▼

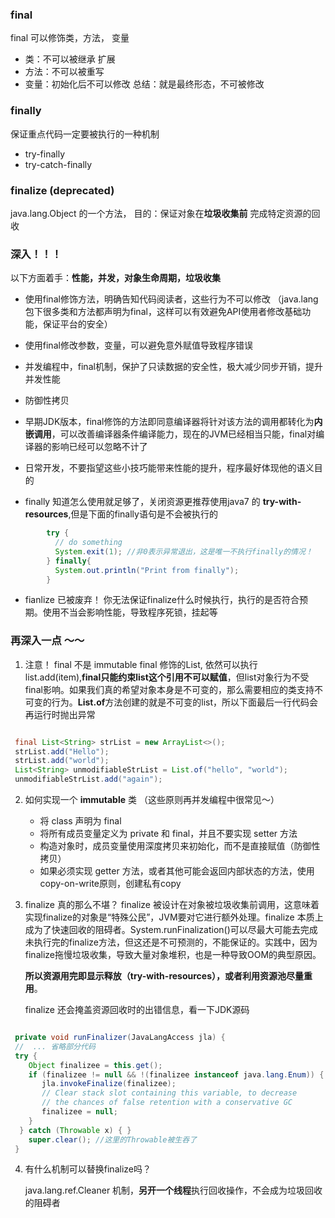### final
final 可以修饰类，方法， 变量
- 类：不可以被继承 扩展
- 方法：不可以被重写
- 变量：初始化后不可以修改
总结：就是最终形态，不可被修改

### finally
保证重点代码一定要被执行的一种机制
- try-finally
- try-catch-finally
### finalize (deprecated)
java.lang.Object 的一个方法，
	目的：保证对象在**垃圾收集前** 完成特定资源的回收
	

### 深入！！！
以下方面着手：**性能，并发，对象生命周期，垃圾收集**

- 使用final修饰方法，明确告知代码阅读者，这些行为不可以修改
  （java.lang包下很多类和方法都声明为final，这样可以有效避免API使用者修改基础功能，保证平台的安全）

- 使用final修改参数，变量，可以避免意外赋值导致程序错误
- 并发编程中，final机制，保护了只读数据的安全性，极大减少同步开销，提升并发性能
- 防御性拷贝
- 早期JDK版本，final修饰的方法即同意编译器将针对该方法的调用都转化为**内嵌调用**，可以改善编译器条件编译能力，现在的JVM已经相当只能，final对编译器的影响已经可以忽略不计了
- 日常开发，不要指望这些小技巧能带来性能的提升，程序最好体现他的语义目的
- finally 知道怎么使用就足够了，关闭资源更推荐使用java7 的 **try-with-resources**,但是下面的finally语句是不会被执行的
```java
		try {
		  // do something
		  System.exit(1); //非0表示异常退出，这是唯一不执行finally的情况！
		} finally{
		  System.out.println("Print from finally");
		}
```
- fianlize 已被废弃！ 你无法保证finalize什么时候执行，执行的是否符合预期。使用不当会影响性能，导致程序死锁，挂起等



### 再深入一点 ～～
1. 注意！ final 不是 immutable
	final 修饰的List, 依然可以执行list.add(item),**final只能约束list这个引用不可以赋值**，但list对象行为不受final影响。如果我们真的希望对象本身是不可变的，那么需要相应的类支持不可变的行为。**List.of**方法创建的就是不可变的list，所以下面最后一行代码会再运行时抛出异常
```java

 final List<String> strList = new ArrayList<>();
 strList.add("Hello");
 strList.add("world");  
 List<String> unmodifiableStrList = List.of("hello", "world");
 unmodifiableStrList.add("again");
```
2. 如何实现一个 **immutable** 类 （这些原则再并发编程中很常见～）
    - 将 class 声明为 final
    - 将所有成员变量定义为 private 和 final，并且不要实现 setter 方法
    - 构造对象时，成员变量使用深度拷贝来初始化，而不是直接赋值（防御性拷贝）
    - 如果必须实现 getter 方法，或者其他可能会返回内部状态的方法，使用copy-on-write原则，创建私有copy

3. finalize 真的那么不堪？
    finalize 被设计在对象被垃圾收集前调用，这意味着实现finalize的对象是“特殊公民”，JVM要对它进行额外处理。finalize 本质上成为了快速回收的阻碍者。System.runFinalization()可以尽最大可能去完成未执行完的finalize方法，但这还是不可预测的，不能保证的。实践中，因为finalize拖慢垃圾收集，导致大量对象堆积，也是一种导致OOM的典型原因。
    
    **所以资源用完即显示释放（try-with-resources），或者利用资源池尽量重用**。
    
    finalize 还会掩盖资源回收时的出错信息，看一下JDK源码
```java

 private void runFinalizer(JavaLangAccess jla) {
 //  ... 省略部分代码
 try {
    Object finalizee = this.get(); 
    if (finalizee != null && !(finalizee instanceof java.lang.Enum)) {
       jla.invokeFinalize(finalizee);
       // Clear stack slot containing this variable, to decrease
       // the chances of false retention with a conservative GC
       finalizee = null;
    }
  } catch (Throwable x) { }
    super.clear(); //这里的Throwable被生吞了
 }
```

4. 有什么机制可以替换finalize吗？

   java.lang.ref.Cleaner 机制，**另开一个线程**执行回收操作，不会成为垃圾回收的阻碍者



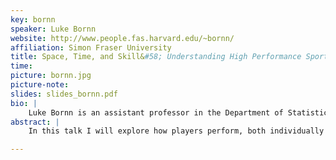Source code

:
 ```yaml
---
key: bornn
speaker: Luke Bornn
website: http://www.people.fas.harvard.edu/~bornn/
affiliation: Simon Fraser University
title: Space, Time, and Skill&#58; Understanding High Performance Sport
time:
picture: bornn.jpg
picture-note: 
slides: slides_bornn.pdf
bio: |
    Luke Bornn is an assistant professor in the Department of Statistics and Actuarial Science, Simon Fraser University. His work focuses on space-time modeling and statistical computation, with applications to structural engineering, climate, and sports.
abstract: |
    In this talk I will explore how players perform, both individually and as a team, on a basketball court. By blending advanced spatio-temporal models with geography-inspired mapping tools, we are able to understand player skill far better than either individual tool allows. Using optical tracking data consisting of hundreds of millions of observations, I will demonstrate these ideas by characterizing defensive skill and decision making in NBA players.

---
```


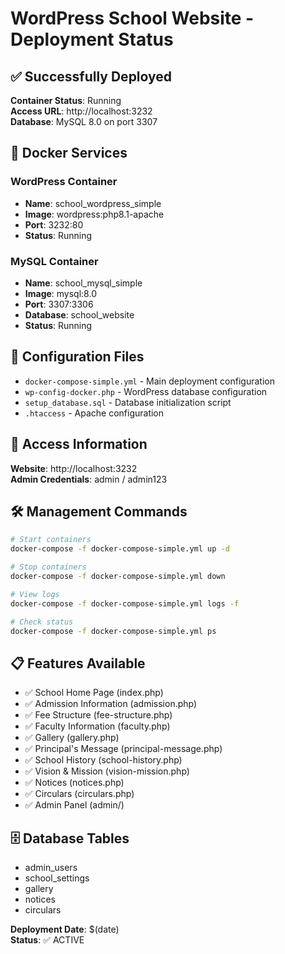 # WordPress School Website - Deployment Status

## ✅ Successfully Deployed

**Container Status**: Running  
**Access URL**: http://localhost:3232  
**Database**: MySQL 8.0 on port 3307  

## 🐳 Docker Services

### WordPress Container
- **Name**: school_wordpress_simple
- **Image**: wordpress:php8.1-apache
- **Port**: 3232:80
- **Status**: Running

### MySQL Container
- **Name**: school_mysql_simple
- **Image**: mysql:8.0
- **Port**: 3307:3306
- **Database**: school_website
- **Status**: Running

## 🔧 Configuration Files

- `docker-compose-simple.yml` - Main deployment configuration
- `wp-config-docker.php` - WordPress database configuration
- `setup_database.sql` - Database initialization script
- `.htaccess` - Apache configuration

## 📱 Access Information

**Website**: http://localhost:3232  
**Admin Credentials**: admin / admin123  

## 🛠️ Management Commands

```bash
# Start containers
docker-compose -f docker-compose-simple.yml up -d

# Stop containers
docker-compose -f docker-compose-simple.yml down

# View logs
docker-compose -f docker-compose-simple.yml logs -f

# Check status
docker-compose -f docker-compose-simple.yml ps
```

## 📋 Features Available

- ✅ School Home Page (index.php)
- ✅ Admission Information (admission.php)
- ✅ Fee Structure (fee-structure.php)
- ✅ Faculty Information (faculty.php)
- ✅ Gallery (gallery.php)
- ✅ Principal's Message (principal-message.php)
- ✅ School History (school-history.php)
- ✅ Vision & Mission (vision-mission.php)
- ✅ Notices (notices.php)
- ✅ Circulars (circulars.php)
- ✅ Admin Panel (admin/)

## 🗄️ Database Tables

- admin_users
- school_settings
- gallery
- notices
- circulars

**Deployment Date**: $(date)  
**Status**: ✅ ACTIVE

▲

Search the listing above for "Name" and copy every line that holds it.

* Expected output:
- **Name**: school_wordpress_simple
- **Name**: school_mysql_simple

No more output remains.